Key Points:
- The German government has been selling bitcoin seized from a piracy website. Recent sales include 900 bitcoins in June, 3,000 last week, and 2,739 on Monday.
- Bitcoin prices fell below $55,000, the lowest since February 2024. The overall crypto market lost over $170 billion in 24 hours.
- The BKA currently holds 32,488 bitcoins, worth about $1.9 billion. A seizure from Movie2k.to marked Germany’s largest bitcoin confiscation.
- Some officials argue that bitcoin should be held as a strategic reserve. Joana Cotar has called for a discussion with key government leaders.
In recent weeks, Germany’s government has been offloading hundreds of millions of dollars worth of bitcoin, a key factor behind the cryptocurrency’s sharp selloff. The Federal Criminal Police Office, known locally as the Bundeskriminalamt (BKA), began selling bitcoin from a wallet linked to a now-defunct movie piracy website.
According to blockchain analysis firm Arkham Intelligence on-chain data, the BKA sold 900 bitcoins worth approximately $52 million in June. Last week, the government sold an additional 3,000 bitcoins, valued at roughly $172 million. On Monday, German police sold another 2,739 bitcoins, amounting to $155 million. These transactions have been routed through Coinbase, Bitstamp, and Kraken exchanges.
The German government has not commented on these sales. However, the Bitcoin market has reacted significantly, with prices dropping dramatically. Bitcoin fell below $55,000 on Friday, its lowest level since February 2024, according to CoinGecko data. The crypto market lost over $170 billion in market capitalization within 24 hours.
Aside from Germany’s bitcoin sales, the cryptocurrency has faced additional pressure from the payout of billions of dollars in bitcoin from the collapsed exchange Mt.

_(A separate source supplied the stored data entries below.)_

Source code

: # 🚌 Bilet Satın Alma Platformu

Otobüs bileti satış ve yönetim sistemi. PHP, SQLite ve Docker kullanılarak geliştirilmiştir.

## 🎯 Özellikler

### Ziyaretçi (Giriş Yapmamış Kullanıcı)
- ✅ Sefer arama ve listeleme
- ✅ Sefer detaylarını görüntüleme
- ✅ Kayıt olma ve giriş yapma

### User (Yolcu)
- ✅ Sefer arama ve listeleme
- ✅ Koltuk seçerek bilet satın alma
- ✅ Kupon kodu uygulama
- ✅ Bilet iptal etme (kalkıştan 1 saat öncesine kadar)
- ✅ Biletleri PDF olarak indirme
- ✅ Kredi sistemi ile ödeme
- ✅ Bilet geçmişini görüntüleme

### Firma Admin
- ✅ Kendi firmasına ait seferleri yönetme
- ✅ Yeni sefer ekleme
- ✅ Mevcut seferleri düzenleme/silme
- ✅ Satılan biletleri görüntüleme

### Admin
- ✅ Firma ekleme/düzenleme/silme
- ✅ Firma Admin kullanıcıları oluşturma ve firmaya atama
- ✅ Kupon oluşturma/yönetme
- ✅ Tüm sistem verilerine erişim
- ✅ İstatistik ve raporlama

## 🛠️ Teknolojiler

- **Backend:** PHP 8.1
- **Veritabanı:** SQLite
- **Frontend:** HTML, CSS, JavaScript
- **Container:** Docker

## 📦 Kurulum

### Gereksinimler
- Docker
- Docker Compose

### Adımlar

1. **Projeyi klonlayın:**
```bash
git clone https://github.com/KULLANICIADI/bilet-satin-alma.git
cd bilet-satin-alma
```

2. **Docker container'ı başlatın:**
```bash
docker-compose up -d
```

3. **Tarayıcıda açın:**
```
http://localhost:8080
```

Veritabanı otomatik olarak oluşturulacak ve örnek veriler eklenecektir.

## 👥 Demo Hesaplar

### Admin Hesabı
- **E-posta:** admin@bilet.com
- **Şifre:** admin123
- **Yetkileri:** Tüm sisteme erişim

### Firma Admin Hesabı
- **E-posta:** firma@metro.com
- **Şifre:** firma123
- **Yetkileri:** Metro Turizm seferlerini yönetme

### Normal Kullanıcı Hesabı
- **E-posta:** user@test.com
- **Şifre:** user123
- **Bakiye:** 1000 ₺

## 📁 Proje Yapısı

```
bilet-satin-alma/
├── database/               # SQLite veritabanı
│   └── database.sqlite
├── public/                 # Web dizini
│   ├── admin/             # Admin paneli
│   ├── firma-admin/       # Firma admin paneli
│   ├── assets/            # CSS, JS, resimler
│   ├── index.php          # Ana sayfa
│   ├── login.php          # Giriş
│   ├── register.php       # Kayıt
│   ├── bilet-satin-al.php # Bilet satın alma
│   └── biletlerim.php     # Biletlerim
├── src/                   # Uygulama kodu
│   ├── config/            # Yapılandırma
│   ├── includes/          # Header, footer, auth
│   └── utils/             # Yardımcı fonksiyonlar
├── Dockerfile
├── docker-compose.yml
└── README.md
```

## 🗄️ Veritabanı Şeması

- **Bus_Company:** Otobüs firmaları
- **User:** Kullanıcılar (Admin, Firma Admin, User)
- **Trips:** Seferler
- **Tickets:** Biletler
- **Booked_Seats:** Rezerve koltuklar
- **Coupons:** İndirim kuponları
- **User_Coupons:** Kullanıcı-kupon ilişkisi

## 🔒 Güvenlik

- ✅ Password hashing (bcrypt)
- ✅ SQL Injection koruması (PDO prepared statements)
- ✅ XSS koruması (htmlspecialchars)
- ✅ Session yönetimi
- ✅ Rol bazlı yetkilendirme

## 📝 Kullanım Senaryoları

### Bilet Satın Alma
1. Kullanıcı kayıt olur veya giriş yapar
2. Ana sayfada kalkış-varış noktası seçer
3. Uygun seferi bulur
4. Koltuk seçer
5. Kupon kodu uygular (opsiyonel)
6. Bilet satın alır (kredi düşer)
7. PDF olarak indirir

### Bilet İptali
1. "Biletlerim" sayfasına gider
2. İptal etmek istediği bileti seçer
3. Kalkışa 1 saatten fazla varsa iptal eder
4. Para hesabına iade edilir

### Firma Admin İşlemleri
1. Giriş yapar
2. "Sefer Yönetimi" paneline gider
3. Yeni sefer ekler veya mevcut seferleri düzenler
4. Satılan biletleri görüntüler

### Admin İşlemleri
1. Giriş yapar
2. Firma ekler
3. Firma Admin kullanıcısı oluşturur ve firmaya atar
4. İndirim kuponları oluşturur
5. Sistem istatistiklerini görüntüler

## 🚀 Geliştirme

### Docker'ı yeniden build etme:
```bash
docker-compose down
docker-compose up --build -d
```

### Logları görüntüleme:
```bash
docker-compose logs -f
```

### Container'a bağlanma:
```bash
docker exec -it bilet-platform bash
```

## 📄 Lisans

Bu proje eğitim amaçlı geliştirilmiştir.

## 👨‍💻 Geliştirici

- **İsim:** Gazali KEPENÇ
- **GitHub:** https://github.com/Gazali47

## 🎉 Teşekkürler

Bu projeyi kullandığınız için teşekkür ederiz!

Gox. The trustee for the Mt. Gox bankruptcy estate, Nobuaki Kobayashi, recently announced that repayments in bitcoin and bitcoin cash to creditors had begun through several designated crypto exchanges.
Despite these pressures, the impact of Germany’s bitcoin sales on the overall market might seem minor given the scale of bitcoin’s total issuance. There are about 19.7 million bitcoins in circulation today, worth around $1.1 trillion, according to CoinGecko. However, the sales have undeniably influenced market sentiment. James Butterfill, head of research at crypto asset manager CoinShares, said that although these sales are “relatively minor,” they have “affected market sentiment.” Despite the recent decline, bitcoin’s price has increased 89% over the last 12 months.
In January 2024, police in Saxony seized nearly 50,000 bitcoins, valued at around $2.2 billion at the time, from the operators of Movie2k.to, a movie piracy site active in 2013. This was the largest bitcoin seizure by German law enforcement to date. The bitcoins were transferred to a wallet owned by the BKA, which now holds roughly 32,488 bitcoins, worth about $1.9 billion at current prices.
Not everyone agrees with Germany’s decision to sell its bitcoin holdings. Joana Cotar, a member of the German Bundestag, argued on X last month that the government should hold Bitcoin as a “strategic reserve currency” instead of selling it. She wrote to Chancellor Olaf Scholz, Finance Minister Christian Lindner, and Saxony Minister President Michael Kretschmer that selling bitcoin is “not only not sensible but counterproductive.” Cotar has invited these officials to a lecture with prominent Bitcoin influencer Samson Mow on October 17 in Berlin’s Paul-Lobe-Haus building.